* Directions for this task
Read the records below. Copy each line where the string "commerce" occurs.

* Dataset extract
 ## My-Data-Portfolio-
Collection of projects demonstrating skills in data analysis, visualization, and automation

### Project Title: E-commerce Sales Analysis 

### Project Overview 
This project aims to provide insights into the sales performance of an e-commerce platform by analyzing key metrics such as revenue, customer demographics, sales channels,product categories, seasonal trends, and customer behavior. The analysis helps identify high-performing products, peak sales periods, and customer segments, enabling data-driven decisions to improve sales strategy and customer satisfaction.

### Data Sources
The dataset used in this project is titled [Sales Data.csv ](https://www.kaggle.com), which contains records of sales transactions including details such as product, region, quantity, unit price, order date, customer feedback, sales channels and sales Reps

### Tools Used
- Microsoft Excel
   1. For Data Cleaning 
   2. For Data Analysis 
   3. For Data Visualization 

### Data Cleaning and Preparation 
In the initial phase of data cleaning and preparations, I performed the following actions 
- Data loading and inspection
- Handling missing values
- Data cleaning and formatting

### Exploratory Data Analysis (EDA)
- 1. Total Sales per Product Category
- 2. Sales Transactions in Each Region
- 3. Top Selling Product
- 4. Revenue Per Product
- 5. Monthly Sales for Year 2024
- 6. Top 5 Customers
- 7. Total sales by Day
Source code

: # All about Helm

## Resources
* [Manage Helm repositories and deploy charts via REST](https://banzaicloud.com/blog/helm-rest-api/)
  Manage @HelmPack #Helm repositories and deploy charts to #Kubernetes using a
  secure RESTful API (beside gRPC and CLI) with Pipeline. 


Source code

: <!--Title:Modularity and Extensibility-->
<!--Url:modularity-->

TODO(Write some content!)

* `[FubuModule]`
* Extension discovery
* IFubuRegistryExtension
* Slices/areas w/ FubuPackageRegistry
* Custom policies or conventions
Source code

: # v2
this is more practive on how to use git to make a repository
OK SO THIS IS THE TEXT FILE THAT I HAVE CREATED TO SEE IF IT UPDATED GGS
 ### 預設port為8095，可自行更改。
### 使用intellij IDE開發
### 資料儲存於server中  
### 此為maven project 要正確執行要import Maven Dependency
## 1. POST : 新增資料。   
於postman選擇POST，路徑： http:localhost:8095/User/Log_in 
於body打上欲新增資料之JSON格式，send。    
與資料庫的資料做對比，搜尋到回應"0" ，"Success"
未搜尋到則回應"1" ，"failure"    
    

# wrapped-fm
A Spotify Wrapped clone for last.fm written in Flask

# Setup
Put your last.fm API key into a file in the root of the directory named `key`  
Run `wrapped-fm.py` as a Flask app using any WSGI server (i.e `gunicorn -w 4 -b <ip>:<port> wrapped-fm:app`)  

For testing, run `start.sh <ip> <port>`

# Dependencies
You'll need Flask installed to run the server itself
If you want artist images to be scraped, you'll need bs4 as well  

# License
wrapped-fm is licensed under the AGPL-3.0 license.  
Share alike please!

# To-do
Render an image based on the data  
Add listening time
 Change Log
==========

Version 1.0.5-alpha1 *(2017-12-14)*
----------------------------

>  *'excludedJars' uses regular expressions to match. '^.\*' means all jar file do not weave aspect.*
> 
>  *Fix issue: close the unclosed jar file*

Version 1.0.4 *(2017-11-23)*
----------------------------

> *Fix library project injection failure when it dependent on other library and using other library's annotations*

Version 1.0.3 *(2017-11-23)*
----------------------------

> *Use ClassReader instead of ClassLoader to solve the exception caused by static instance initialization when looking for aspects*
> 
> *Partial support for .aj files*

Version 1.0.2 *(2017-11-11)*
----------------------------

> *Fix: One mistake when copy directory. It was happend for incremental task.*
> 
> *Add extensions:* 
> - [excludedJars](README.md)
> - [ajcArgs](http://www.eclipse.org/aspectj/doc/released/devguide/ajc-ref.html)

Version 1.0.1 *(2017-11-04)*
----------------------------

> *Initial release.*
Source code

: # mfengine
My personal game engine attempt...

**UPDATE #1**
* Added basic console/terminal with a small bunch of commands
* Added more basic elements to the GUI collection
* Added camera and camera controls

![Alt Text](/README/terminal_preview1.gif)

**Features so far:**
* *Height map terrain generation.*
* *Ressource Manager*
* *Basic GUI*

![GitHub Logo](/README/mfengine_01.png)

* Task answer
### Project Title: E-commerce Sales Analysis 
This project aims to provide insights into the sales performance of an e-commerce platform by analyzing key metrics such as revenue, customer demographics, sales channels,product categories, seasonal trends, and customer behavior. The analysis helps identify high-performing products, peak sales periods, and customer segments, enabling data-driven decisions to improve sales strategy and customer satisfaction.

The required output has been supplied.